Gerade so, wie es der Bundestag unlängst mit dem Entwurf einer europäischen Verfassung gehalten hat – uns zuliebe, wenn auch weitgehend unbemerkt von uns. Warum sollten wir überhaupt zur Kenntnis nehmen, was wir nicht einmal abnicken dürfen? Um unseren Volksvertretern angemessen dankbar sein zu können dafür, dass sie uns mal wieder die Zumutung erspart haben, eine sehr weitreichende, unheimlich wichtige und fürchterlich komplizierte Entscheidung zu treffen? Sieht ganz so aus. Wo kämen wir denn hin, wenn ein Staat seine Bürgerinnen und Bürger an solchen Entscheidungen partizipieren lässt? Nach Frankreich.

Während in Deutschland vor allem die Vergangenheit („Speer und Er“ etc.) die Schlagzeilen dominierten, zankten sich die Franzosen öffentlich über den richtigen Weg in die Zukunft. Dabei ging es um knifflige Fragen: Ist die Globalisierung aufzuhalten? Ist Europa mehr als der Euro? Solche Sachen.

Und es war, als würde die ganze Nation einen Volkshochschulkurs im Fach „Verfassungsrecht“ belegen, um beim Referendum kompetent abstimmen zu können. Die armen Franzosen – sollen wir sie nun für ihre demokratische Kultur beneiden oder bemitleiden?
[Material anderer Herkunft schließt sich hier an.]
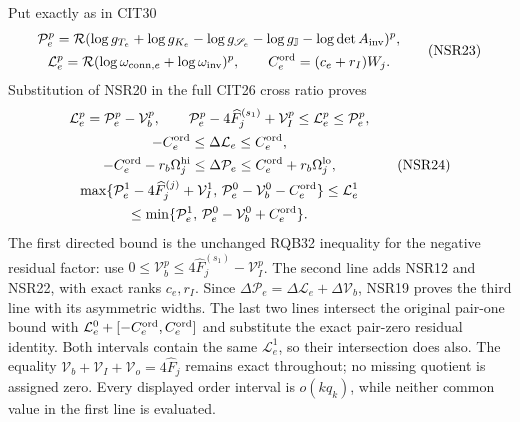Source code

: \documentclass[11pt,a4paper]{article}
\begin{document}
Put exactly as in CIT30
\[
 \begin{gathered}
 \mathcal P_e^p
  =\mathcal R(\log g_{T_e}+\log g_{K_e}-\log g_{\mathscr S_e}
                   -\log g_{\mathbb J}-\log\det A_{\rm inv})^p,\\
 \mathcal L_e^p
   =\mathcal R(\log\omega_{{\rm conn},e}
                         +\log\omega_{\rm inv})^p,\qquad
 C_e^{\rm ord}=(c_e+r_I)W_j .
 \end{gathered}\tag{NSR23}
\]
Substitution of NSR20 in the full CIT26 cross ratio proves
\[
 \begin{gathered}
 \mathcal L_e^p=\mathcal P_e^p-\mathcal V_b^p,\qquad
 \mathcal P_e^p-4\widehat F_j^{(s_1)}+\mathcal V_I^p
           \le\mathcal L_e^p\le\mathcal P_e^p,\\
 -C_e^{\rm ord}\le\Delta\mathcal L_e\le C_e^{\rm ord},\\
 -C_e^{\rm ord}-r_b\Omega_j^{\rm hi}
       \le\Delta\mathcal P_e
       \le C_e^{\rm ord}+r_b\Omega_j^{\rm lo},\\
 \max\{\mathcal P_e^1-4\widehat F_j^{(j)}+\mathcal V_I^1,\,
          \mathcal P_e^0-\mathcal V_b^0-C_e^{\rm ord}\}
 \le\mathcal L_e^1\\
 \le\min\{\mathcal P_e^1,\,
          \mathcal P_e^0-\mathcal V_b^0+C_e^{\rm ord}\}.
 \end{gathered}\tag{NSR24}
\]
The first directed bound is the unchanged RQB32 inequality
for the negative residual factor: use
$0\le\mathcal V_b^p\le4\widehat F_j^{(s_1)}-\mathcal V_I^p$.
The second line adds NSR12 and NSR22, with exact ranks
$c_e,r_I$. Since $\Delta\mathcal P_e=
\Delta\mathcal L_e+\Delta\mathcal V_b$, NSR19 proves the
third line with its asymmetric widths. The last two lines
intersect the original pair-one bound with
$\mathcal L_e^0+[-C_e^{\rm ord},C_e^{\rm ord}]$ and substitute
the exact pair-zero residual identity. Both intervals
contain the same $\mathcal L_e^1$, so their intersection
does also. The equality
$\mathcal V_b+\mathcal V_I+\mathcal V_o=4\widehat F_j$
remains exact throughout; no missing quotient is assigned
zero. Every displayed order interval is $o(kq_k)$,
while neither common value in the first line is evaluated.
\end{document}
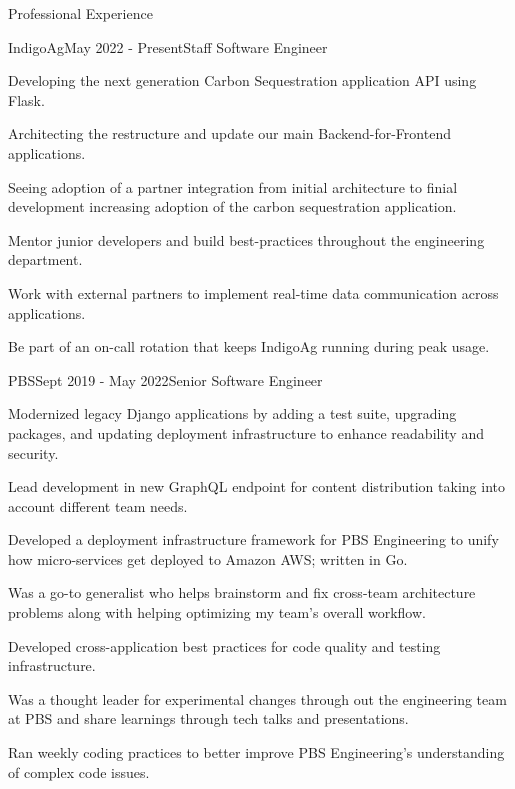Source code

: \documentclass{bluefin_cv}
\begin{document}
\begin{bfcvSection}{Professional Experience}

\begin{bfcvWorkSubsection}{IndigoAg}{May 2022 - Present}{Staff Software Engineer}
\item Developing the next generation Carbon Sequestration application API using Flask.
\item Architecting the restructure and update our main Backend-for-Frontend applications.
\item Seeing adoption of a partner integration from initial architecture to finial development increasing adoption of the carbon sequestration application.
\item Mentor junior developers and build best-practices throughout the engineering department.
\item Work with external partners to implement real-time data communication across applications.
\item Be part of an on-call rotation that keeps IndigoAg running during peak usage.
\end{bfcvWorkSubsection}

\begin{bfcvWorkSubsection}{PBS}{Sept 2019 - May 2022}{Senior Software Engineer}
\item Modernized legacy Django applications by adding a test suite, upgrading packages, and updating deployment infrastructure to enhance readability and security.
\item Lead development in new GraphQL endpoint for content distribution taking into account different team needs.
\item Developed a deployment infrastructure framework for PBS Engineering to unify how micro-services get deployed to Amazon AWS; written in Go.
\item Was a go-to generalist who helps brainstorm and fix cross-team architecture problems along with helping optimizing my team's overall workflow.
\item Developed cross-application best practices for code quality and testing infrastructure.
\item Was a thought leader for experimental changes through out the engineering team at PBS and share learnings through tech talks and presentations.
\item Ran weekly coding practices to better improve PBS Engineering's understanding of complex code issues.
\end{bfcvWorkSubsection}


\end{bfcvSection}
\end{document}

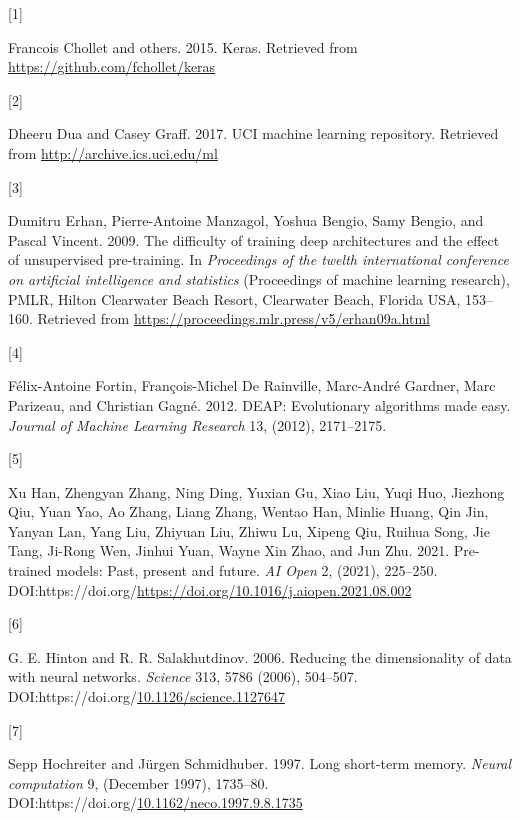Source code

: \documentclass[
  11pt,
]{article}
\newlength{\cslhangindent}
\newlength{\csllabelwidth}
\newlength{\cslentryspacingunit} %
\newenvironment{CSLReferences}[2] %
 {%
  \setlength{\parindent}{0pt}
  \ifodd #1
  \let\oldpar\par
  \def\par{\hangindent=\cslhangindent\oldpar}
  \fi
  \setlength{\parskip}{#2\cslentryspacingunit}
 }%
 {}
\newcommand{\CSLLeftMargin}[1]{\parbox[t]{\csllabelwidth}{#1}}
\newcommand{\CSLRightInline}[1]{\parbox[t]{\linewidth - \csllabelwidth}{#1}\break}
\begin{document}
\hypertarget{refs}{}
\begin{CSLReferences}{0}{0}
\leavevmode{}%
\CSLLeftMargin{{[}1{]} }%
\CSLRightInline{Francois Chollet and others. 2015. Keras. Retrieved from
\url{https://github.com/fchollet/keras}}

\leavevmode{}%
\CSLLeftMargin{{[}2{]} }%
\CSLRightInline{Dheeru Dua and Casey Graff. 2017. {UCI} machine learning
repository. Retrieved from \url{http://archive.ics.uci.edu/ml}}

\leavevmode{}%
\CSLLeftMargin{{[}3{]} }%
\CSLRightInline{Dumitru Erhan, Pierre-Antoine Manzagol, Yoshua Bengio,
Samy Bengio, and Pascal Vincent. 2009. The difficulty of training deep
architectures and the effect of unsupervised pre-training. In
\emph{Proceedings of the twelth international conference on artificial
intelligence and statistics} (Proceedings of machine learning research),
PMLR, Hilton Clearwater Beach Resort, Clearwater Beach, Florida USA,
153--160. Retrieved from
\url{https://proceedings.mlr.press/v5/erhan09a.html}}

\leavevmode{}%
\CSLLeftMargin{{[}4{]} }%
\CSLRightInline{Félix-Antoine Fortin, François-Michel De Rainville,
Marc-André Gardner, Marc Parizeau, and Christian Gagné. 2012. {DEAP}:
Evolutionary algorithms made easy. \emph{Journal of Machine Learning
Research} 13, (2012), 2171--2175.}

\leavevmode{}%
\CSLLeftMargin{{[}5{]} }%
\CSLRightInline{Xu Han, Zhengyan Zhang, Ning Ding, Yuxian Gu, Xiao Liu,
Yuqi Huo, Jiezhong Qiu, Yuan Yao, Ao Zhang, Liang Zhang, Wentao Han,
Minlie Huang, Qin Jin, Yanyan Lan, Yang Liu, Zhiyuan Liu, Zhiwu Lu,
Xipeng Qiu, Ruihua Song, Jie Tang, Ji-Rong Wen, Jinhui Yuan, Wayne Xin
Zhao, and Jun Zhu. 2021. Pre-trained models: Past, present and future.
\emph{AI Open} 2, (2021), 225--250.
DOI:https://doi.org/\url{https://doi.org/10.1016/j.aiopen.2021.08.002}}

\leavevmode{}%
\CSLLeftMargin{{[}6{]} }%
\CSLRightInline{G. E. Hinton and R. R. Salakhutdinov. 2006. Reducing the
dimensionality of data with neural networks. \emph{Science} 313, 5786
(2006), 504--507.
DOI:https://doi.org/\href{https://doi.org/10.1126/science.1127647}{10.1126/science.1127647}}

\leavevmode{}%
\CSLLeftMargin{{[}7{]} }%
\CSLRightInline{Sepp Hochreiter and Jürgen Schmidhuber. 1997. Long
short-term memory. \emph{Neural computation} 9, (December 1997),
1735--80.
DOI:https://doi.org/\href{https://doi.org/10.1162/neco.1997.9.8.1735}{10.1162/neco.1997.9.8.1735}}


\end{CSLReferences}
\end{document}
Im Kern ging es „nur“ um die 500 Seiten der EU-Verfassung, die in mehr als 40 Millionen Exemplaren an die Haushalte verschickt wurden – obgleich es kaum 40 Staatsrechtler geben dürfte, die über das komplexe Vertragswerk ein einhelliges Urteil fällen könnten. Ernsthaft interessierte Wählerinnen und Wähler griffen daher zu den „Bedienungsanleitungen“ von Experten, deren Bücher bald die Bestsellerlisten anführten, während die staatliche Autorität alle ihre Medien für den Zweck mobilisierte, das wankelmütige Wahlvolk zum Durchwinken zu bewegen.
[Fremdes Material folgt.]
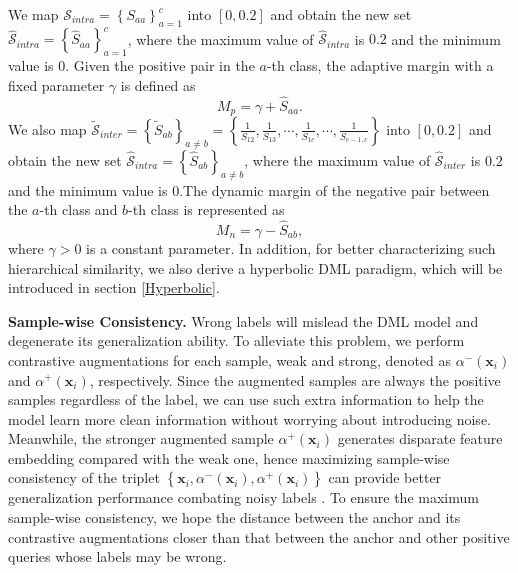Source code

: \documentclass[lettersize,journal]{IEEEtran}
\begin{document}
We map ${\mathcal{S}}_{intra} = \left\lbrace {S}_{aa} \right\rbrace_{a = 1}^c $ into $[0,0.2]$ and obtain the new set  $\hat{\mathcal{S}}_{intra} = \left\lbrace \hat{S}_{aa} \right\rbrace_{a = 1}^c$, where the maximum value of $\hat{\mathcal{S}}_{intra}$ is $0.2$ and the minimum value is $0$.
Given the positive pair in the $a$-th class, the adaptive margin with a fixed parameter $\gamma$ is defined as
\begin{equation}
	M_p = \gamma + \hat{S}_{aa}.
	\label{Mp}
\end{equation}
We also map $\tilde{\mathcal{S}}_{inter} = \left\lbrace \tilde{S}_{ab} \right\rbrace_{a \neq b} = \left\lbrace \frac{1}{S_{12}}, \frac{1}{S_{13}},\cdots,  \frac{1}{S_{1c}},\cdots, \frac{1}{S_{c-1,c}} \right\rbrace $ into $[0,0.2]$ and obtain the new set  $\hat{\mathcal{S}}_{intra} = \left\lbrace \hat{S}_{ab} \right\rbrace_{a\neq b}$, where the maximum value of $\hat{\mathcal{S}}_{inter}$ is $0.2$ and the minimum value is $0$.The dynamic margin of the negative pair between the $a$-th class and $b$-th class is represented as
\begin{equation}
	M_n =  \gamma - \hat{S}_{ab},
	\label{Mn}
\end{equation} 
where $\gamma > 0$ is a constant parameter. In addition, for better characterizing such hierarchical similarity, we also derive a hyperbolic DML paradigm, which will be introduced in section \ref{Hyperbolic}.



\textbf{Sample-wise Consistency.} Wrong labels will  mislead the DML model and degenerate its generalization ability. To alleviate this problem, we perform contrastive augmentations for each sample, weak and strong, denoted as $\alpha^{-}(\mathbf{x}_i)$ and $\alpha^{+}(\mathbf{x}_i)$, respectively. Since the augmented samples are always the positive samples regardless of the label, we can use such extra information to help the model learn more clean information without worrying about introducing noise.   Meanwhile, the stronger augmented sample $\alpha^{+}(\mathbf{x}_i)$ generates disparate
feature embedding compared with the weak one, hence maximizing sample-wise consistency of the triplet $\left\lbrace\mathbf{x}_i,\alpha^{-}(\mathbf{x}_i),\alpha^{+}(\mathbf{x}_i) \right\rbrace $ can provide better generalization performance combating noisy labels \cite{sohn2020fixmatch}. To ensure the maximum sample-wise consistency, we hope the distance between the anchor and its contrastive augmentations closer than that between the anchor and other positive queries whose labels may be wrong. 
\end{document}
Im Handgemenge der widerstreitenden Meinungen dauerte es denn auch nicht lange, bis Intellektuelle wie der Philosoph Paul Virilio die rhetorische Sinnfrage stellten: „Welche Legitimität besitzt eine Referendumspraxis eigentlich, bei der eine der Wahlalternativen von sämtlichen politischen Organisationen und vom Medienapparat des Landes nicht nur verunglimpft, sondern auf übelste Weise beschimpft wird?“

Nun könnte man Virilio erwidern, die Praxis der Volksabstimmung habe sich am Sonntag dadurch bewährt, dass sich das Stimmvolk bei seinem „Non“ vom Lärm der „Oui“-Parteien eben nicht hat beeinflussen lassen. An den prinzipiellen Einwänden Virilios gegen das Plebiszit ändert das Ergebnis freilich nichts, ist für ihn der Volksentscheid doch nur ein „lascher Konsens, eine gütliche Lösung für eine Bevölkerung, die nach den Exzessen der Meinungsumfragen allen möglichen Gehirnwäschen ausgesetzt ist“.

Demnach gehe es immer weniger um Meinungen, dafür aber immer mehr um manipulierbare Stimmungen. Und am Ende dieser Entwicklung stünde eine leicht lenkbare Stimmungsdemokratie, in der das Volk „nur noch reflexhaft auf die jeweiligen Wahlanfragen reagieren“ würde. Im Falle unserer Volksvertreter sind diese Reflexe das Abnicken und das Durchwinken.